Swiss GP90 mold.

jordanka16

Active Member
Tomorrow I am picking up an 1889 Schmidt Rubin. The original ammo used a unique heeled paper patched bullet of something like .321 diameter. I found references to a group buy from NOE for a replica of this bullet but couldn't find anything on their web site. Is anyone aware of something like this existing? I suppose if I could find measurements one of the custom mold makers could probably make a one off.

Anyone else have one and have another bullet that works well?
 

Ian

Notorious member
Wow, you jumped right off into it, didn't you? I barely know anything about the K31/gp 11 ammo but had to look up the gp 90. Apparently it was not only heeled and paper-patched but hollow-based and steel-nosed as well.

If I had to start from scratch on this I'd get some 7.5x55 brass and make an impact impression of the whole chamber and throat to see what I was working with as far as loaded case neck diameter, space to fill with bullet in front of the case mouth, and all the other particulars and see if a conventional gas-checked bullet would work. I'd try that before trimming back the cases to 53mm, having a custom hollow-base, heeled, nose-pour mould made, and trying to paper-patch the odd, heeled things.
 

jordanka16

Active Member
I tend to jump into things maybe too much with new guns, I like to experience everything about them and I tend to like old guns and that often means weird ammo. I will at least dispense with the hollow base and steel nose. The hollow base would probably require a swaged bullet, and the nose is probably just for effect on target.

I plan to make a cerrosafe cast of the chamber as soon as it arrives to see what I'm working with. Most of these rifles have normal .308-.310 groove diameters, but they have very wide tapering throats to handle the large bullet. They do alright with normal cast bullets or .308 jacketed bullets which is what the swiss did themselves in 1923. Some people have even loaded cast 8mm bullets in them with the gas check shank serving as the heel.

I do plan to just load up some regular jacketed bullets and maybe some normal cast bullets, although I would have to buy another mold for that as I don't have a .30 mold.
 

Spindrift

Well-Known Member
CBE bullet moulds in Australia have moulds for some unusual cartridges, might beworth a look?
 

RBHarter

West Central AR
The function of the HB is to fill up slop ....... Just saying .
Seems like based on general description that a paper patched fat 31 might be the ticket .
I patched a 7.62 once that was .305×.316 and would chamber a slip fit .323 in a fired case .
 

fiver

Well-Known Member
IIRC these were actually more like a 53 mm case and not a 55 mm case.
the Swiss incrementally crept forward over a succession of years from 53 to 54 then finally to 55.
they Did send most all of their rifles in and Did re-do the chambers to the slightly longer case.
but I don't know if the actual 98's got the treatment or not the 98/11's did.

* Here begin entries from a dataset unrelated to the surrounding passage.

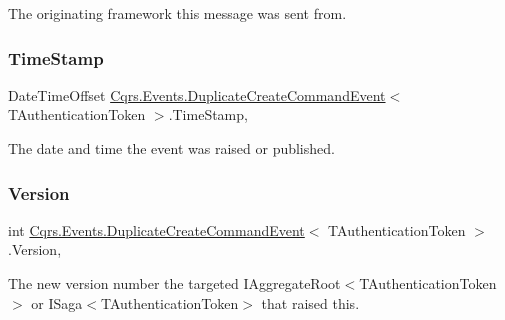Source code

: The originating framework this message was sent from. 

\mbox{\label{classCqrs_1_1Events_1_1DuplicateCreateCommandEvent_ae732d7442d4eed8329e39a500433c96c_ae732d7442d4eed8329e39a500433c96c}} 
\subsubsection{\texorpdfstring{Time\+Stamp}{TimeStamp}}
{\footnotesize\ttfamily Date\+Time\+Offset \hyperlink{classCqrs_1_1Events_1_1DuplicateCreateCommandEvent}{Cqrs.\+Events.\+Duplicate\+Create\+Command\+Event}$<$ T\+Authentication\+Token $>$.Time\+Stamp\hspace{0.3cm}{\ttfamily [get]}, {\ttfamily [set]}}



The date and time the event was raised or published. 

\mbox{\label{classCqrs_1_1Events_1_1DuplicateCreateCommandEvent_ad2d19f109697e676edf4ad7dc7b19bdd_ad2d19f109697e676edf4ad7dc7b19bdd}} 
\subsubsection{\texorpdfstring{Version}{Version}}
{\footnotesize\ttfamily int \hyperlink{classCqrs_1_1Events_1_1DuplicateCreateCommandEvent}{Cqrs.\+Events.\+Duplicate\+Create\+Command\+Event}$<$ T\+Authentication\+Token $>$.Version\hspace{0.3cm}{\ttfamily [get]}, {\ttfamily [set]}}



The new version number the targeted I\+Aggregate\+Root$<$\+T\+Authentication\+Token$>$ or I\+Saga$<$\+T\+Authentication\+Token$>$ that raised this.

anyway one thing your gonna have to watch for is die selection.
some of the older rifles and LEE dies do not work well together.
I have seen the 7.5 and the 7.65 argie both be ones where the LEE would work in one rifle but not the other two rifles sitting next to it.
 

jordanka16

Active Member
CBE doesnt seem to have anything unfortunately, lots of cool British blackpowder rifle molds though.

The hollow base is just to tuck the paper patch into is what I read, it's in the heeled portion so it couldn't do much to take up slop anyway. Seating a bullet much bigger than .311 probably wouldn't chamber. Anyway wont know for sure until I can get some actual chamber dimensions.

Hopefully I have time to make a chamber cast today and see, I'm waiting at the vet right now with a limping dog or I would have picked up the rifle already.
 

Joshua

Taco Aficionado/Salish Sea Pirate/Part-Time Dragon
Have fun with your new project. It sounds like lots of fun.

I also have an opinion about:
Foreign military chambers VS American die makers

I’m in agreement with Fiver.
.
anyway one thing your gonna have to watch for is die selection.
some of the older rifles and LEE dies do not work well together.
I have seen the 7.5 and the 7.65 argie both be ones where the LEE would work in one rifle but not the other two rifles sitting next to it.

I load for two Arisakas, both made at the same arsenal, but years apart. The fired brass from these two rifles is very similar, not a perfect match, but very similar. The angle of the shoulders on fire formed cases from both rifles looks nothing like brass converted using a RCBS FL sizing die, or Norma and Hornady factory brass for that matter. A fired case’s shoulder looks much more life the shoulder of an Ackley Impoved case.

Headspace is another issue. with the bolt disassembled (these are cock on close rifles) I can put four layers of blue masking tape on a factory Norma or a freshly converted case (RCBS die). Three layers no smash, four layers light smash, measuring the smashed tape(super precise method;)) I get .014” headspace. So the dies are making the cases too short at the shoulder.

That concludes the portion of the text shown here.